The Company is authorized to issue 10,000,000 shares of $0.001 par value preferred stock. As of March 31, 2018, the Company has designated 200,000 shares of its preferred stock as Series A Preferred Stock, 800,000 shares as Series B Convertible Preferred Stock and 20,000 shares as Series D Preferred Stock. As of March 31, 2018, no shares of Series A Preferred Stock, 800,000 shares of Series B Convertible Preferred Stock and 13,333 shares of Series D Preferred Stock are issued and outstanding.
 
On August 21, 2017, the Company designated 810,000 shares as Series C Preferred Stock and issued 180,000 shares. On January 24, 2018, all shares of Series C Preferred Stock were automatically converted into 940,272 shares of common stock. On February 5, 2018, the Company filed a Certificate of Withdrawal with the Nevada Secretary of State to withdraw the designation of the Series C Preferred Stock and return such shares to undesignated preferred stock of the Company.



Common stock

The Company is authorized to issue 300,000,000 shares of $0.001 par value common stock, and has 6,146,446 shares of common stock outstanding as of March 31, 2018.

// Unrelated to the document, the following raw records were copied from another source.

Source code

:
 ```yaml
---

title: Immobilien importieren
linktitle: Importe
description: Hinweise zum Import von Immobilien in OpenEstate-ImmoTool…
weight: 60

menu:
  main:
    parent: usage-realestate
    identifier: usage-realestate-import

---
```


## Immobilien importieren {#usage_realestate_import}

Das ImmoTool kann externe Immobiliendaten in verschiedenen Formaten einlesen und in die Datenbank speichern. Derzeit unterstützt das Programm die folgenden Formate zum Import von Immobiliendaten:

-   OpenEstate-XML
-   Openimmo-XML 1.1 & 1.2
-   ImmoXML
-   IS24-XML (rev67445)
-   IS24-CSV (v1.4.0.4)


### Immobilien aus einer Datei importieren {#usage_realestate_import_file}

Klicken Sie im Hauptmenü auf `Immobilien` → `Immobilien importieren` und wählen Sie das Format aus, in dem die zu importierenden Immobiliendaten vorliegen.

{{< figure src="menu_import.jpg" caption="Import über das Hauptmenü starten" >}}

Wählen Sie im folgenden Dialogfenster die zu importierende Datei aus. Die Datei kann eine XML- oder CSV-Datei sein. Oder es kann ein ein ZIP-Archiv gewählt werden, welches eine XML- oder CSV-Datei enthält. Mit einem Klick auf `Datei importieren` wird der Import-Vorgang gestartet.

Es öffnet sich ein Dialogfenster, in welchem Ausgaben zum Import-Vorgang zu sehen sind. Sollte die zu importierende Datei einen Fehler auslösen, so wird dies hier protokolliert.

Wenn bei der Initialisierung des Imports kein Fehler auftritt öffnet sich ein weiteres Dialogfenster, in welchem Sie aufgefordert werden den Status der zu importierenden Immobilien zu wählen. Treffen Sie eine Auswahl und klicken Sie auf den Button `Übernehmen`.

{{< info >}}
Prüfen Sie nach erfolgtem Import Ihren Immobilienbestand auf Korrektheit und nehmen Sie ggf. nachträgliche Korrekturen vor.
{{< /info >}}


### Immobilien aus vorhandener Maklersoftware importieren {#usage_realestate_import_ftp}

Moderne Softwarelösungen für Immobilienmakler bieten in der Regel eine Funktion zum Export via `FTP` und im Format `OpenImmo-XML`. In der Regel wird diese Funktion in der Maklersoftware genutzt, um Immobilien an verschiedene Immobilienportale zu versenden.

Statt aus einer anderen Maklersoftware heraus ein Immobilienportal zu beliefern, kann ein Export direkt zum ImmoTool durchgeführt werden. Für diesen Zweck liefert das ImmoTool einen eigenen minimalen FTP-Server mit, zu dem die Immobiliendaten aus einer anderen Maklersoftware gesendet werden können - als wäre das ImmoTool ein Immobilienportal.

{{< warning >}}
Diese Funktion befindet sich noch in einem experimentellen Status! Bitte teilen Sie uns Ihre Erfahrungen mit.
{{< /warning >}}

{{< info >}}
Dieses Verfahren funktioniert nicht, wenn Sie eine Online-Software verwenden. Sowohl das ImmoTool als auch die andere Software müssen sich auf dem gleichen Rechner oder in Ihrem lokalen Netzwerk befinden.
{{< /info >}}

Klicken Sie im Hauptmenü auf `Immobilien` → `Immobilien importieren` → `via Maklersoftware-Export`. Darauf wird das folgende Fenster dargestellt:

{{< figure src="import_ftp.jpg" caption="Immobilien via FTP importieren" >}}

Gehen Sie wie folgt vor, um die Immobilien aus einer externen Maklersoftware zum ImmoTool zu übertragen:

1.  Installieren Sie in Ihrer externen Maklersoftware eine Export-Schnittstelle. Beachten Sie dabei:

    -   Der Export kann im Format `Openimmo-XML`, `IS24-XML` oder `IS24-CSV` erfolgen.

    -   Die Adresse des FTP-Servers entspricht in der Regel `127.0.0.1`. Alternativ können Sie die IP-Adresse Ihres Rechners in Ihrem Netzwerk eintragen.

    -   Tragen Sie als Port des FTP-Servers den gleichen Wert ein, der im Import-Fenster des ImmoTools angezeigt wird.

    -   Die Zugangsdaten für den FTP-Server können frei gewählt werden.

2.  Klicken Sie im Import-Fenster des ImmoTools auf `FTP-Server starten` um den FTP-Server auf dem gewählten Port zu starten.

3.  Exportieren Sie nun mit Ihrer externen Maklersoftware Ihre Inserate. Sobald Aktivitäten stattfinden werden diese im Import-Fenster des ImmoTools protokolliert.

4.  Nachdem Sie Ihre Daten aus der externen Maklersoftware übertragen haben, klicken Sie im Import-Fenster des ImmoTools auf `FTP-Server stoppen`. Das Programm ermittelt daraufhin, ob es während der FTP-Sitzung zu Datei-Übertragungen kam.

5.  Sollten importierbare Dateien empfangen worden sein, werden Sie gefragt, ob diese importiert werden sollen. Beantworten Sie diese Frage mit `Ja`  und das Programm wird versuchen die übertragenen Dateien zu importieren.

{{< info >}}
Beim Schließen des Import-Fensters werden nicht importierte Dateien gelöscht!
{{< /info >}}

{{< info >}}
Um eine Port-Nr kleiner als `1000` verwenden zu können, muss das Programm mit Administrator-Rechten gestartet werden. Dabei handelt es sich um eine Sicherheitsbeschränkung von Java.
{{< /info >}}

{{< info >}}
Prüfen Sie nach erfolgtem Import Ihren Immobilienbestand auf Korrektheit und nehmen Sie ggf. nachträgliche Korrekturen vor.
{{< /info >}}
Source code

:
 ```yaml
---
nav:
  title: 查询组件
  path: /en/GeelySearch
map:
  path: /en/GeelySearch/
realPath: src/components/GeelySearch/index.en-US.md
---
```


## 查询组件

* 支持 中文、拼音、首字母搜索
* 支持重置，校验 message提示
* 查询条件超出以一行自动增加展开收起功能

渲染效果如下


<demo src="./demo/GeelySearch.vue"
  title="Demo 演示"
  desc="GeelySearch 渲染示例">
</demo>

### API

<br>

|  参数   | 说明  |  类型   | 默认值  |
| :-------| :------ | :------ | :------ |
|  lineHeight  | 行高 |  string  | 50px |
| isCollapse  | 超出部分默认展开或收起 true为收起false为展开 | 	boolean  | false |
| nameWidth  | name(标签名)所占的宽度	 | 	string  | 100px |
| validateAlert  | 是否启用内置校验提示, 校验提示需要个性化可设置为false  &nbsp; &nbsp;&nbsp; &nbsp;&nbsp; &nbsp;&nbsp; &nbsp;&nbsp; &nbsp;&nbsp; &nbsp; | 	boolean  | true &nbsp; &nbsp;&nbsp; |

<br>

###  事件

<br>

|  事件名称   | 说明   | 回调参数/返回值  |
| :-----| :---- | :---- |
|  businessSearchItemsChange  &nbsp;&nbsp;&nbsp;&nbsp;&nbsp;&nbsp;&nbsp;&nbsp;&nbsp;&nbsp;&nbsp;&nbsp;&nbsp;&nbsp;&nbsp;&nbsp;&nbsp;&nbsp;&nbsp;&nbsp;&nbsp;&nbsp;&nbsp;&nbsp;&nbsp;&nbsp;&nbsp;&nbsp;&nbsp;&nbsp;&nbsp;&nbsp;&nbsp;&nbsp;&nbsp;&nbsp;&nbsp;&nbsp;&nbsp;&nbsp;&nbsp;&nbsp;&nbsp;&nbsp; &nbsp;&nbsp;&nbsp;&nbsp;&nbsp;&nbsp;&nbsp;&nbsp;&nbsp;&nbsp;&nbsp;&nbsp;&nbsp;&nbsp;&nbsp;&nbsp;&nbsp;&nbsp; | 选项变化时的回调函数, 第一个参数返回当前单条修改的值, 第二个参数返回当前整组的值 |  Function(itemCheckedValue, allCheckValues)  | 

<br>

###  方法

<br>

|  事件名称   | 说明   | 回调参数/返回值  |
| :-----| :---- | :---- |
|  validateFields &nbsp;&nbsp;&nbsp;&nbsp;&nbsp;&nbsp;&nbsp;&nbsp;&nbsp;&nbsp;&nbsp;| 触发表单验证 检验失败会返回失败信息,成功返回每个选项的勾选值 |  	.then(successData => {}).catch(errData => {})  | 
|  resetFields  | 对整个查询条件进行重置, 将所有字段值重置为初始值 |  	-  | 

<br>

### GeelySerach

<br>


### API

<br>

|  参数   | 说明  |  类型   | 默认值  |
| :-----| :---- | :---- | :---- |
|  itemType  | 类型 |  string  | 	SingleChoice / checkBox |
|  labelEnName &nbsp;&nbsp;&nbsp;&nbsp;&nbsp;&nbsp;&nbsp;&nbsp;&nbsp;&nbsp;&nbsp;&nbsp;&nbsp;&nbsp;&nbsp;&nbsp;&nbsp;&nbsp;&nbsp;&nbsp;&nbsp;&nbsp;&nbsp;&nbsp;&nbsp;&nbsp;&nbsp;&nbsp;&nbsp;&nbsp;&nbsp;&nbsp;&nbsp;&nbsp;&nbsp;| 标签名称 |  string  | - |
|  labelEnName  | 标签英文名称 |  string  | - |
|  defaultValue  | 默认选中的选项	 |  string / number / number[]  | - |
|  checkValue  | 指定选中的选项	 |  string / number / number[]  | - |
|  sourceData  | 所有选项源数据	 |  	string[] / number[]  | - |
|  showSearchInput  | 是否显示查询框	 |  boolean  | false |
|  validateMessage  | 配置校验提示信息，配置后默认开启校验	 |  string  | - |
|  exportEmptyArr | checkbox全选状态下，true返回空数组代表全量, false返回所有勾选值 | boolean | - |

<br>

2014 Long-Term Incentive Plan

In 2014, the Board of Directors and stockholders of the Company approved the 2014 Long Term Incentive Plan for the employees, directors and consultants of the Company and its affiliates. As of March 31, 2018, 3,367,500 shares of unrestricted common stock and 595,000 options were issued under the 2014 Long Term Incentive Plan. As of March 31, 2018, no shares remain available under the 2014 Long Term Incentive Plan.

2017 Equity Incentive Plan

On September 14, 2017, the Board of Directors of the Company approved the Victory Energy Corporation 2017 Equity Incentive Plan (the “2017 Plan”), which was adopted by the Company’s stockholders on November 20, 2017. The 2017 Plan provides for awards of incentive stock options, non-qualified stock options, stock appreciation rights, restricted stock awards, performance share awards, and performance compensation awards to officers, employees, consultants, and directors of the Company and its subsidiaries. The plan is administered by the compensation committee. The maximum number of shares of common stock that may be delivered to participants under the 2017 Plan is 15,000,000 shares. Shares subject to an award under the 2017 Plan for which the award is canceled, forfeited or expires again become available for grants under the 2017 Plan. The maximum number of shares that may be covered by awards to any single individual in any year is 250,000 shares and the maximum cash payment that can be made to any individual for any single or combined performance goals for any performance period is $250,000. As of March 31, 2018, no shares of unrestricted common stock and no options had been issued under the 2017 Plan.

Stock Based Compensation

The Company estimates the fair value of employee stock options and warrants granted using the Black-Scholes Option Pricing Model. Key assumptions used to estimate the fair value of warrants and stock options include the exercise price of the award, the fair value of the Company’s common stock on the date of grant, the expected warrant or option term, the risk free interest rate at the date of grant, the expected volatility and the expected annual dividend yield on the Company’s common stock. 

During the three months ended March 31, 2018 and 2017, the Company did not grant stock awards to directors, officers, or employees.